DATA TO USE section start

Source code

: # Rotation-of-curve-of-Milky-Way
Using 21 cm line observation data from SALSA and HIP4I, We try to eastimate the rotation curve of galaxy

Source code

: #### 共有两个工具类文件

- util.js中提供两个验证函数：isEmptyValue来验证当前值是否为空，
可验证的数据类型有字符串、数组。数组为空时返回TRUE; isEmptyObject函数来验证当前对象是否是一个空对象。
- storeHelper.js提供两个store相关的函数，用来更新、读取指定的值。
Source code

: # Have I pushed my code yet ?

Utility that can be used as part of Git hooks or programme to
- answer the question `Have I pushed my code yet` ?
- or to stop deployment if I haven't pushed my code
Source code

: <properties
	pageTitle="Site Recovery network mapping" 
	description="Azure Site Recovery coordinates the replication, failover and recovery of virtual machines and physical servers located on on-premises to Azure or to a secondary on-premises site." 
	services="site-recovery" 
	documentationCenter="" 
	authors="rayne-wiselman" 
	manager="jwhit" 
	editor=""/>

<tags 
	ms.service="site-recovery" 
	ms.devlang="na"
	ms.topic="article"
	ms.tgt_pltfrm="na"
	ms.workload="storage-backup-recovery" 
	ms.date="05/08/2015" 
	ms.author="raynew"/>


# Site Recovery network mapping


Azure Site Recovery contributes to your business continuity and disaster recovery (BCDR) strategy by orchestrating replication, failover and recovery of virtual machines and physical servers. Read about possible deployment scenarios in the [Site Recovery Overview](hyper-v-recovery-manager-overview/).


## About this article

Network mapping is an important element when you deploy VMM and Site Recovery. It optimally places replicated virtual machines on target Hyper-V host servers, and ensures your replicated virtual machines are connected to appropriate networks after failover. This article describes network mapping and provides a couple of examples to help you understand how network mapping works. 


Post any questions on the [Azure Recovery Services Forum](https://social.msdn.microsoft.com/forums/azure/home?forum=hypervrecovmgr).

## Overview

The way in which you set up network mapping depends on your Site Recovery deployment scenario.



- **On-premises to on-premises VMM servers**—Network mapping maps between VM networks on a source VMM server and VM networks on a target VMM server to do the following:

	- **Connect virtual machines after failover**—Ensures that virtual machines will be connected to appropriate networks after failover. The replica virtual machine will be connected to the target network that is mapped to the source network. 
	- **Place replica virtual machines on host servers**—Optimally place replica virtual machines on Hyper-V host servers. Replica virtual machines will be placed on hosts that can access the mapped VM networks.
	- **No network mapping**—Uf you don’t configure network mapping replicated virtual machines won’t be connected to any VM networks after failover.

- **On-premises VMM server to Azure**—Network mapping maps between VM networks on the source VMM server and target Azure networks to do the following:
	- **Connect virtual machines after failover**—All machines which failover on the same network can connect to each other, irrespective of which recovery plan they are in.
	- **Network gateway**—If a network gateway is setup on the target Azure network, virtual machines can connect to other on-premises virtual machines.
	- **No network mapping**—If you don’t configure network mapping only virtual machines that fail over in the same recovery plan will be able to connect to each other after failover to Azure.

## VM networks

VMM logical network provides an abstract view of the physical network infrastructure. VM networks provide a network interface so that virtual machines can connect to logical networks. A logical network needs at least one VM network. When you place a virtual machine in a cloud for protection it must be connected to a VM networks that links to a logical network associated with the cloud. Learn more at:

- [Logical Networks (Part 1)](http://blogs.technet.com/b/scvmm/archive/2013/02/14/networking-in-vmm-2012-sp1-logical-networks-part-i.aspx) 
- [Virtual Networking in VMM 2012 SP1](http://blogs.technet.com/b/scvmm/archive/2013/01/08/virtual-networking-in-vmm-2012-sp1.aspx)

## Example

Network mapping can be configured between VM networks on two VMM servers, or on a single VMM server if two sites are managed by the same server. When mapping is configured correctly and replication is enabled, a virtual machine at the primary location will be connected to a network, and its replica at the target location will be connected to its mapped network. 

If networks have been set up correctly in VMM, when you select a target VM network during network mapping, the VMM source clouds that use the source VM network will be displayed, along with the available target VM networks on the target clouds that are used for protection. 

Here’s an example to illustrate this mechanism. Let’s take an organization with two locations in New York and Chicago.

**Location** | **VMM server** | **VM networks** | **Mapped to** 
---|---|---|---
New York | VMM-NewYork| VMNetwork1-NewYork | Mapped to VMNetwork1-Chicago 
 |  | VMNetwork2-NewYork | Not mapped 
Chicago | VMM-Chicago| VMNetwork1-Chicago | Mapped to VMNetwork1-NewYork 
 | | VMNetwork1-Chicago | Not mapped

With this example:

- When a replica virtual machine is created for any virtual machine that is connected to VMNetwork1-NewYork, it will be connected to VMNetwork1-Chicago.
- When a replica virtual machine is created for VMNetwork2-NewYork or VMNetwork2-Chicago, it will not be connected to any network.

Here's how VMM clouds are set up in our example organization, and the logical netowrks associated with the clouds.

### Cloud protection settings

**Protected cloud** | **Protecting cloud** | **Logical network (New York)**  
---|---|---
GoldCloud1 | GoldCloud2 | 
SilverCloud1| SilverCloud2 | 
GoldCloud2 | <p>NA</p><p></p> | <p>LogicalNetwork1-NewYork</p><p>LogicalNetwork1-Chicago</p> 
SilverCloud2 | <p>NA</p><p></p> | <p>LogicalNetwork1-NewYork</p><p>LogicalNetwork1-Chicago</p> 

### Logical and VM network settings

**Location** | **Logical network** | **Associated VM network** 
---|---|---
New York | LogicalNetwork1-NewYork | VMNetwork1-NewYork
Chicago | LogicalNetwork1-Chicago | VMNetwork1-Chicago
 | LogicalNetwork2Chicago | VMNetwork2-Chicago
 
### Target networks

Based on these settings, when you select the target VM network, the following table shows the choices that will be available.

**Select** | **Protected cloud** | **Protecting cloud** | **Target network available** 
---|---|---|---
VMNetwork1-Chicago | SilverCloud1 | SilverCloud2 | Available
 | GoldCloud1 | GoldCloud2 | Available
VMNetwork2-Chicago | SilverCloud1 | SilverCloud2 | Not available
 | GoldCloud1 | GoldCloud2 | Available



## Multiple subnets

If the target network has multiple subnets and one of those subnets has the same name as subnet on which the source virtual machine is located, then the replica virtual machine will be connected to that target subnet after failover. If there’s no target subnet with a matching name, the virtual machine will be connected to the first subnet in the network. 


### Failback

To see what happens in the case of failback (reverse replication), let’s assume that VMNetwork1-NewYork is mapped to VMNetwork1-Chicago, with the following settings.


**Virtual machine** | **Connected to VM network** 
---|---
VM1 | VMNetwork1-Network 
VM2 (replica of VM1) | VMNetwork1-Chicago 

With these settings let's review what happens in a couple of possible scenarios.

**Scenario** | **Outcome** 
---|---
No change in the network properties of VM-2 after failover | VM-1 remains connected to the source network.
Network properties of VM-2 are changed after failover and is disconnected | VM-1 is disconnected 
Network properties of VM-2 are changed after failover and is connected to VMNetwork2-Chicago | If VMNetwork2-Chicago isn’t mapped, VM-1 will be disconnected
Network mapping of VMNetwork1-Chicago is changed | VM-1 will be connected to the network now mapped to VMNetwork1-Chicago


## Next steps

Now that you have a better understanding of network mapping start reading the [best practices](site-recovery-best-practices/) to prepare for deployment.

DATA TO USE section end

**TO DO**
Your job is to copy out every line from the records above that has the word "other".

**RESULT OF THE EXERCISE**
	- **Connect virtual machines after failover**—All machines which failover on the same network can connect to each other, irrespective of which recovery plan they are in.
	- **Network gateway**—If a network gateway is setup on the target Azure network, virtual machines can connect to other on-premises virtual machines.
	- **No network mapping**—If you don’t configure network mapping only virtual machines that fail over in the same recovery plan will be able to connect to each other after failover to Azure.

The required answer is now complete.